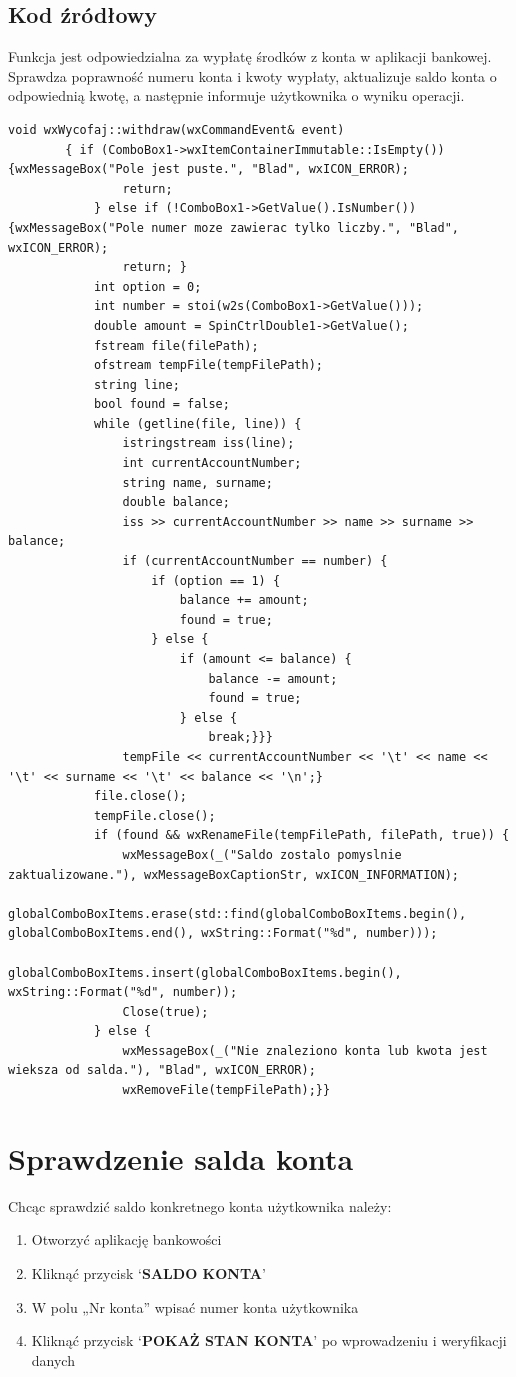 \documentclass[a4paper,12pt]{article}
\begin{document}
	\subsection{Kod źródłowy}
	Funkcja jest odpowiedzialna za wypłatę środków z konta w aplikacji bankowej. Sprawdza poprawność numeru konta i kwoty wypłaty, aktualizuje saldo konta o odpowiednią kwotę, a następnie informuje użytkownika o wyniku operacji.
	\begin{lstlisting}
void wxWycofaj::withdraw(wxCommandEvent& event)
		{ if (ComboBox1->wxItemContainerImmutable::IsEmpty()) {wxMessageBox("Pole jest puste.", "Blad", wxICON_ERROR);
				return;
			} else if (!ComboBox1->GetValue().IsNumber()) {wxMessageBox("Pole numer moze zawierac tylko liczby.", "Blad", wxICON_ERROR);
				return; }
			int option = 0;
			int number = stoi(w2s(ComboBox1->GetValue()));
			double amount = SpinCtrlDouble1->GetValue();
			fstream file(filePath);
			ofstream tempFile(tempFilePath);
			string line;
			bool found = false;
			while (getline(file, line)) {
				istringstream iss(line);
				int currentAccountNumber;
				string name, surname;
				double balance;
				iss >> currentAccountNumber >> name >> surname >> balance;
				if (currentAccountNumber == number) {
					if (option == 1) {
						balance += amount;
						found = true;
					} else {
						if (amount <= balance) {
							balance -= amount;
							found = true;
						} else {
							break;}}}
				tempFile << currentAccountNumber << '\t' << name << '\t' << surname << '\t' << balance << '\n';}
			file.close();
			tempFile.close();
			if (found && wxRenameFile(tempFilePath, filePath, true)) {
				wxMessageBox(_("Saldo zostalo pomyslnie zaktualizowane."), wxMessageBoxCaptionStr, wxICON_INFORMATION);
				globalComboBoxItems.erase(std::find(globalComboBoxItems.begin(), globalComboBoxItems.end(), wxString::Format("%d", number)));
				globalComboBoxItems.insert(globalComboBoxItems.begin(), wxString::Format("%d", number));
				Close(true);
			} else {
				wxMessageBox(_("Nie znaleziono konta lub kwota jest wieksza od salda."), "Blad", wxICON_ERROR);
				wxRemoveFile(tempFilePath);}}
	\end{lstlisting}

	\section{Sprawdzenie salda konta}
	Chcąc sprawdzić saldo konkretnego konta użytkownika należy:
	\begin{enumerate}
		\item Otworzyć aplikację bankowości
		\item Kliknąć przycisk ‘\textbf{SALDO KONTA}’
		\item W polu „Nr konta” wpisać numer konta użytkownika
		\item Kliknąć przycisk ‘\textbf{POKAŻ STAN KONTA}’ po wprowadzeniu i weryfikacji danych
	\end{enumerate}
\end{document}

☆ ☆ ☆

TO DO: Write out the records shown above exactly, but do not include any images.

EXPECTED OUTPUT:
 \documentclass[a4paper,12pt]{article}
\begin{document}
	\subsection{Kod źródłowy}
	Funkcja jest odpowiedzialna za wypłatę środków z konta w aplikacji bankowej. Sprawdza poprawność numeru konta i kwoty wypłaty, aktualizuje saldo konta o odpowiednią kwotę, a następnie informuje użytkownika o wyniku operacji.
	\begin{lstlisting}
void wxWycofaj::withdraw(wxCommandEvent& event)
		{ if (ComboBox1->wxItemContainerImmutable::IsEmpty()) {wxMessageBox("Pole jest puste.", "Blad", wxICON_ERROR);
				return;
			} else if (!ComboBox1->GetValue().IsNumber()) {wxMessageBox("Pole numer moze zawierac tylko liczby.", "Blad", wxICON_ERROR);
				return; }
			int option = 0;
			int number = stoi(w2s(ComboBox1->GetValue()));
			double amount = SpinCtrlDouble1->GetValue();
			fstream file(filePath);
			ofstream tempFile(tempFilePath);
			string line;
			bool found = false;
			while (getline(file, line)) {
				istringstream iss(line);
				int currentAccountNumber;
				string name, surname;
				double balance;
				iss >> currentAccountNumber >> name >> surname >> balance;
				if (currentAccountNumber == number) {
					if (option == 1) {
						balance += amount;
						found = true;
					} else {
						if (amount <= balance) {
							balance -= amount;
							found = true;
						} else {
							break;}}}
				tempFile << currentAccountNumber << '\t' << name << '\t' << surname << '\t' << balance << '\n';}
			file.close();
			tempFile.close();
			if (found && wxRenameFile(tempFilePath, filePath, true)) {
				wxMessageBox(_("Saldo zostalo pomyslnie zaktualizowane."), wxMessageBoxCaptionStr, wxICON_INFORMATION);
				globalComboBoxItems.erase(std::find(globalComboBoxItems.begin(), globalComboBoxItems.end(), wxString::Format("%d", number)));
				globalComboBoxItems.insert(globalComboBoxItems.begin(), wxString::Format("%d", number));
				Close(true);
			} else {
				wxMessageBox(_("Nie znaleziono konta lub kwota jest wieksza od salda."), "Blad", wxICON_ERROR);
				wxRemoveFile(tempFilePath);}}
	\end{lstlisting}

	\section{Sprawdzenie salda konta}
	Chcąc sprawdzić saldo konkretnego konta użytkownika należy:
	\begin{enumerate}
		\item Otworzyć aplikację bankowości
		\item Kliknąć przycisk ‘\textbf{SALDO KONTA}’
		\item W polu „Nr konta” wpisać numer konta użytkownika
		\item Kliknąć przycisk ‘\textbf{POKAŻ STAN KONTA}’ po wprowadzeniu i weryfikacji danych
	\end{enumerate}
\end{document}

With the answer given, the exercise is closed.